Ethiopia's size is close to 1.2m sq km – the combined size of Germany, Japan, Belgium and South Korea – and contains an immense amount of arable land that can be used for agriculture. Oqubay says the aim, over the next 24 months, is for Ethiopia to become one of the world's major producers of high quality GM cotton.

Other challenges if the country is to achieve its goals, however, include a focus on productivity and ensuring it has a steady stream of skilled labour to produce garments for the major brands it has attracted to the project – including India's Arvind and Raymond, Hong Kong's Epic and TAL Industries, and Indonesia's Pityu. 

Oqubay is confident this is achievable, and in the shortest possible time, with worker training expected to begin this month. The workforce, he says, is keen to learn and, in 24 months time, "will reach the productivity levels of workers in Vietnam." 

"Ethiopia has been listening and trying to understand the requirement of the manufacturers. Ensuring there will be a smooth landing and that these companies will be profitable is important to achieving our strategy. We have very high standards and we are learning from experiences in Bangladesh."

Indeed, Mark Green, executive vice president of global supply chain for apparel giant PVH, says the company's experience in Ethiopia has been "nothing short of exceptional." 

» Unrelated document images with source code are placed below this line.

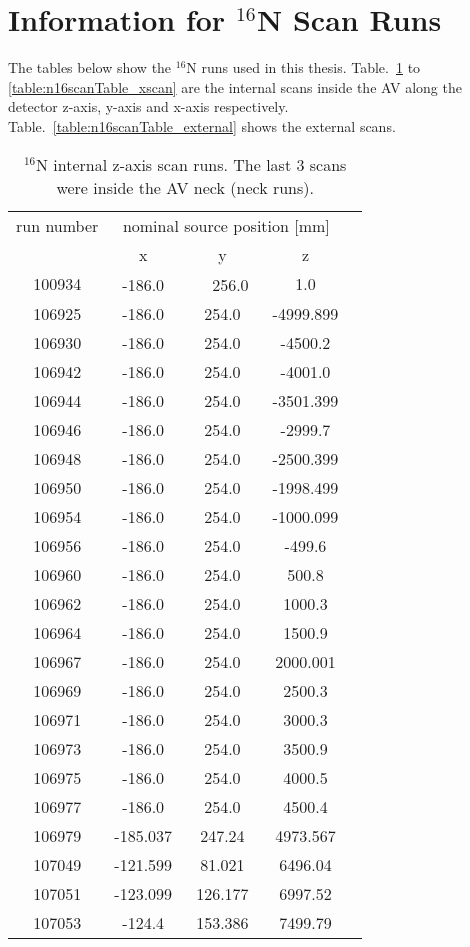 \section{Information for $^{16}$N Scan Runs}
The tables below show the $^{16}$N runs used in this thesis. Table.~\ref{table:n16scanTable_zscan} to \ref{table:n16scanTable_xscan} are the internal scans inside the AV along the detector z-axis, y-axis and x-axis respectively. Table.~\ref{table:n16scanTable_external} shows the external scans.
\begin{table}[ht]
		\caption[]{$^{16}$N internal z-axis scan runs. The last 3 scans were inside the AV neck (neck runs).}
		\label{table:n16scanTable_zscan}
			\centering
	\begin{tabular*}{90mm}{c@{\extracolsep{\fill}}*4c}
		\toprule 
		run number  & \multicolumn{3}{c}{nominal source position [mm]}  \\
                                \cline{2-4}
			& x & y & z\\
		\midrule
        100934 &-186.0　&　256.0　& 1.0\\
        106925 &-186.0 &254.0  &-4999.899\\
        106930 &-186.0 & 254.0 & -4500.2\\
        106942 &-186.0 & 254.0 & -4001.0\\
        106944 &-186.0 & 254.0 & -3501.399\\
        106946 &-186.0 & 254.0 & -2999.7\\
        106948 &-186.0 & 254.0 & -2500.399\\
        106950 &-186.0 & 254.0 & -1998.499\\
        106954 &-186.0 & 254.0 & -1000.099\\
        106956 &-186.0 & 254.0 & -499.6\\
        106960 &-186.0 & 254.0 & 500.8\\
        106962 &-186.0 & 254.0 & 1000.3\\
        106964 &-186.0 & 254.0 & 1500.9\\
        106967 &-186.0 & 254.0 & 2000.001\\
        106969 &-186.0 & 254.0 & 2500.3\\
        106971 &-186.0 & 254.0 & 3000.3\\
        106973 &-186.0 & 254.0 & 3500.9\\
        106975 &-186.0 & 254.0 & 4000.5\\
        106977 &-186.0 & 254.0 & 4500.4\\
        106979 &-185.037 & 247.24 & 4973.567\\
        107049 & -121.599 & 81.021 & 6496.04 \\
        107051 & -123.099 & 126.177 & 6997.52\\
        107053	&	-124.4 & 153.386 & 7499.79\\
        \bottomrule	
	\end{tabular*}
\end{table}        
        
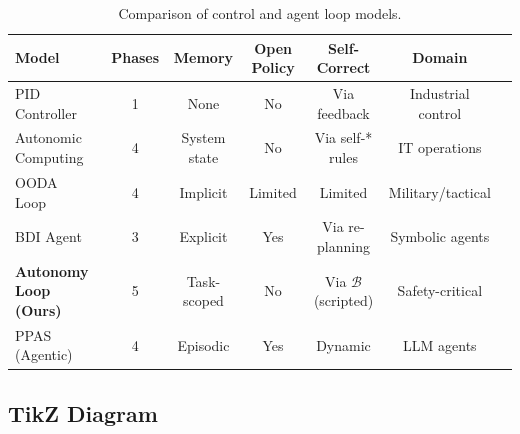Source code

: \documentclass[12pt, a4paper]{article}
\begin{document}
\begin{table}[ht]
\centering
\caption{Comparison of control and agent loop models.}
\label{tab:loop-comparison}
\begin{tabular}{lcccccc}
\toprule
\textbf{Model} & \textbf{Phases} & \textbf{Memory} & \textbf{Open Policy} & \textbf{Self-Correct} & \textbf{Domain} \\
\midrule
PID Controller~\citep{astrom2006pid}         & 1 & None      & No  & Via feedback & Industrial control \\
Autonomic Computing~\citep{kephart2003autonomic} & 4 & System state & No & Via self-* rules & IT operations \\
OODA Loop~\citep{boyd1987ooda}               & 4 & Implicit  & Limited & Limited & Military/tactical \\
BDI Agent~\citep{rao1995bdi}                 & 3 & Explicit  & Yes & Via re-planning & Symbolic agents \\
\textbf{Autonomy Loop (Ours)}                & 5 & Task-scoped & No & Via $\mathcal{B}$ (scripted) & Safety-critical \\
PPAS (Agentic)~\citep{mahdi2026agentic}      & 4 & Episodic  & Yes & Dynamic & LLM agents \\
\bottomrule
\end{tabular}
\end{table}

\subsection{TikZ Diagram}
\end{document}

Of the Hawassa investment, he explains: "We went in with a concept of 'let's take a brand, best-in-class mills and manufacturers, and let's create something unique and special'. We wanted to create a vertical supply chain, we wanted it to be scalable for the industry so it could grow in a thoughtful and planned way. We wanted it to be sustainable, to make use of green energy, green technology, and we wanted it to be best-in-class. 

"We wanted to take all of our learnings into Ethiopia and build something anyone involved in the country would be proud of. And it will be a blueprint example for the rest of the world to follow. 

Expansion plans

Hawassa is just one of seven prospective industrial parks the government is developing, thanks to some $750m secured from the sale of its first Eurobond. One-third of that sum will be spent on the remaining parks, some of which will be built in the north of the country. 

The vision is to create 2m manufacturing jobs over the next ten years with the construction of 20m square metres of factory space per year, building on a steady growth rate for the sector of 20% annually over the last five years. This is thanks to foreign direct investment from countries including Turkey, India, China, a number of EU nations, and the US, which in 2015 exceeded $2.5bn in terms of materials and cash inflow. 

"This is the best opportunity for many firms wanting to establish manufacturing plants in Africa," Oqubay says. "Ethiopia is one of the best destinations."

The country is located close to Europe, the Middle East and Asia, enjoying preferential market access to the former through the Everything But Arms (EBA) deal, and duty-free access to the US through AGOA (the African Growth and Opportunity Act). 

Ethiopia's main selling points, Oqubay says, include a population close to 1bn that is growing by 2.3m annually, a steady economy, location, low crime, investment in skills training, and substantial investment in infrastructure – 60% of the government's budget to be precise. 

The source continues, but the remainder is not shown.